Dáil debates
Thursday, 12 June 2025
Nursing Homes and Care for Older Persons: Statements
10:10 am
Rory Hearne (Dublin North-West, Social Democrats)
It is another scandal. It is another failure of our State to protect our most vulnerable. The failings of care that have been revealed in the "RTÉ Investigates" programme are horrifying. Vulnerable residents were left unsupervised, there was a lack of basic supplies and there was the rough handling of older people. One of the nursing homes featured is Beneavin Manor in my constituency of Dublin North-West. Members of the public throughout the constituency, and the country, who have family in nursing homes are distressed and worried. How can they trust that their loved ones are being cared for properly after seeing these failures?
Paul Guy, whose father was one of the residents highlighted in the "RTÉ Investigates" programme, reached out to me and I spoke to him today. Paul and his family described the shock and distress at seeing footage of their 80-year-old father being roughly handled at Beneavin Manor in Glasnevin. Paul said that no one should be handled like their father was, that these were human people who lost their dignity, and no one should have to go through that. The family had relied upon HIQA reports on Beneavin Manor for guidance in selecting a nursing home. The most recent publicly available HIQA inspection for Beneavin Manor dates from November 2024. It references residents being happy, inspectors finding the centre well managed and the quality and safety of the services provided being of a good standard. Clearly, as the "RTÉ Investigates" programme showed, this was not the reality for elderly people resident there such as Paul's father.
Shockingly, Paul told me today that no one from HIQA had been in touch directly with him to give him an apology for how his father was treated. He and his family have not been given the decency of an apology from HIQA and the State regarding their failures to protect his father and ensure he received adequate care and was protected from harm in a nursing home. Will the Minister of State and HIQA give him and his family the decency of an apology for the State's failure to safeguard his father?
Why does it take the airing of vulnerable adults being treated terribly on national television before we see action on this? The question is whether we will see action on this. The key issue Paul asked me to raise was that he wants to see immediate action from the Government, as set out by Safeguarding Ireland, to implement the framework for adult safeguarding, as published by the Law Reform Commission in April 2024, and to get the interagency working group up and running, with an appropriately skilled senior civil servant seconded to it, to implement and put in place a national safeguarding authority. Will the Minister of State commit to Paul and to the families affected to moving immediately to implement this?

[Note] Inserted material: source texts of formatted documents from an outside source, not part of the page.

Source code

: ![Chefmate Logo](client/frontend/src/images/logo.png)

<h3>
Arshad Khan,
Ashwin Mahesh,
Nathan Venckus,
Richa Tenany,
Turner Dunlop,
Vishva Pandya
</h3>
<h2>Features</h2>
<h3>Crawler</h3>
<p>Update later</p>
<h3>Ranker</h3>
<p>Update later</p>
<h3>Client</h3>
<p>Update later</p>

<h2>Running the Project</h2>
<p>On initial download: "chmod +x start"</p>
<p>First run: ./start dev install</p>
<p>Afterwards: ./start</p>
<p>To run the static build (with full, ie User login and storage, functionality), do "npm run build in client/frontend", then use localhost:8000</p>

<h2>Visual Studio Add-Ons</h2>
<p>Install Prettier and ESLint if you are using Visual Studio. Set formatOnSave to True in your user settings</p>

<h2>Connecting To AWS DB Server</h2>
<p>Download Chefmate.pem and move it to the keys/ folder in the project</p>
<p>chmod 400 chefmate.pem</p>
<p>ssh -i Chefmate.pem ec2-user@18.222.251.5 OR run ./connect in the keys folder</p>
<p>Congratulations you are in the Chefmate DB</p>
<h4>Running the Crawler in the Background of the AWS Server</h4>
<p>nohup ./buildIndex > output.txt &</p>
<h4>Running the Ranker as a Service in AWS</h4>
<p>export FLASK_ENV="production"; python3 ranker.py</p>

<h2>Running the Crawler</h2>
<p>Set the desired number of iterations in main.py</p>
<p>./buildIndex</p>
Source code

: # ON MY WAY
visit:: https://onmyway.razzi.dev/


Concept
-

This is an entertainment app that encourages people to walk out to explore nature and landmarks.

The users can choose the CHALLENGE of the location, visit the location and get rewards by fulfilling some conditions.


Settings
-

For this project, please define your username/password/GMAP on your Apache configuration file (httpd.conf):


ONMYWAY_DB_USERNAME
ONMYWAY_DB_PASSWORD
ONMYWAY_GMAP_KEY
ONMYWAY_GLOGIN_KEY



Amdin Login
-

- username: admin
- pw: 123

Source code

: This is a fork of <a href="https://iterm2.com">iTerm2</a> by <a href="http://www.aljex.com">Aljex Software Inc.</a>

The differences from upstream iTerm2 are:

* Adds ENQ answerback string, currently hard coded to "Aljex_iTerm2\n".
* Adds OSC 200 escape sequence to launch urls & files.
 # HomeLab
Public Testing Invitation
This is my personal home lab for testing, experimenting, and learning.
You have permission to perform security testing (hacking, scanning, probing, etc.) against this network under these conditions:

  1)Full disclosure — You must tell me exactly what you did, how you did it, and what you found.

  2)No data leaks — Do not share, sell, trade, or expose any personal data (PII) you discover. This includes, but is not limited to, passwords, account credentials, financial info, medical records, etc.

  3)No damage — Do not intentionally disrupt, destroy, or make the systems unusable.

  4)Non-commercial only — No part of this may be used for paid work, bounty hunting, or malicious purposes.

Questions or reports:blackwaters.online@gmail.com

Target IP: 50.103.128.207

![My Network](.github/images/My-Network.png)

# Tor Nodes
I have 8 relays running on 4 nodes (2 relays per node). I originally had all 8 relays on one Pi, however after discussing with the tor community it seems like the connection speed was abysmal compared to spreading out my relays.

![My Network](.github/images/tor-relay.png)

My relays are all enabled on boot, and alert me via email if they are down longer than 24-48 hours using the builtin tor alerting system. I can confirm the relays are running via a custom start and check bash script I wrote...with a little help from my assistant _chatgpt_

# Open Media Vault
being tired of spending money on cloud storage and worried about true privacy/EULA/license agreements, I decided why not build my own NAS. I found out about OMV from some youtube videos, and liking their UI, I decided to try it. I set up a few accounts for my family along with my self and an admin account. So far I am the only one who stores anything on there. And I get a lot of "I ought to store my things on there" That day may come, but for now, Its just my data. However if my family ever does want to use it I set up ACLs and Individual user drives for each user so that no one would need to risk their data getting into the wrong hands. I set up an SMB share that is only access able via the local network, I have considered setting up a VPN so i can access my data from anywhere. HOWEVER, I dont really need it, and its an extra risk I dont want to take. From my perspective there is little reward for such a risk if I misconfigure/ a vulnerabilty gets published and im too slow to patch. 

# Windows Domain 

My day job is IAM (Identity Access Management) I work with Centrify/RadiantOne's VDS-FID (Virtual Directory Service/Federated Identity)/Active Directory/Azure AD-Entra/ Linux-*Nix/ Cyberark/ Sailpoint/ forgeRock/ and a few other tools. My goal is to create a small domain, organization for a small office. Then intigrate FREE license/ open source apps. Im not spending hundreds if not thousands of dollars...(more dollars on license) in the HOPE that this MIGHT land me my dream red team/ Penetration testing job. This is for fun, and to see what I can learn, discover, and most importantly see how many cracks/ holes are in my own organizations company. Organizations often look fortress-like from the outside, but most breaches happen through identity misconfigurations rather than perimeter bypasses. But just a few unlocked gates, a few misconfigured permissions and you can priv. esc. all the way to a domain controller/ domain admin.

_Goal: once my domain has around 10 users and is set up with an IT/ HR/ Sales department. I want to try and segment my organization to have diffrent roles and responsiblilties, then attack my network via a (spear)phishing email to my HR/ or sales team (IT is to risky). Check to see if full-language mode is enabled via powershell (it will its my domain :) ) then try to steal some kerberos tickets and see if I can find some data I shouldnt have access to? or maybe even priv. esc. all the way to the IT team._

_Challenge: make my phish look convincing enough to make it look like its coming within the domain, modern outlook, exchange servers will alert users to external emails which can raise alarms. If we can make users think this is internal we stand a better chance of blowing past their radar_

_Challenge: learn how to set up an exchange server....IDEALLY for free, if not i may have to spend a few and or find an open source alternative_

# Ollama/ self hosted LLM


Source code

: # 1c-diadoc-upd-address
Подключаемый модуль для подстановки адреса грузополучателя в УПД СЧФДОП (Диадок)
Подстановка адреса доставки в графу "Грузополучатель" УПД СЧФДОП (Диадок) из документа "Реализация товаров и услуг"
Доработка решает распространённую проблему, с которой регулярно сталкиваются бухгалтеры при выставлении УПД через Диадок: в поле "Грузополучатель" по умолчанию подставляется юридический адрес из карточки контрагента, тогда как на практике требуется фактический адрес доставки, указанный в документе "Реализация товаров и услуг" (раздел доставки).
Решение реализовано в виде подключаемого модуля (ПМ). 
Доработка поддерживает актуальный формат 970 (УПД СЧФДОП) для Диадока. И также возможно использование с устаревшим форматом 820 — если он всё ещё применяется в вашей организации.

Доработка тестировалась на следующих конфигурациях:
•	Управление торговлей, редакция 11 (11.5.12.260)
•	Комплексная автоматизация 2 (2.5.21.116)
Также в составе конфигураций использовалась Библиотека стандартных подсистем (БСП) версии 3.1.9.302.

Implementing this framework is the first step towards ensuring residents in care homes are protected. Ultimately, they are not being treated with the care or dignity they deserve and the Government has a responsibility to ensure this does not happen again. We still do not ensure that the delivery of care for the most vulnerable people in our society is done through a human rights approach, one that puts their dignity, and the State's responsibility to guarantee their safety and protection, central to service provision, whether it is children in State care, children in homelessness or adults who are resident in nursing homes. This is just not good enough.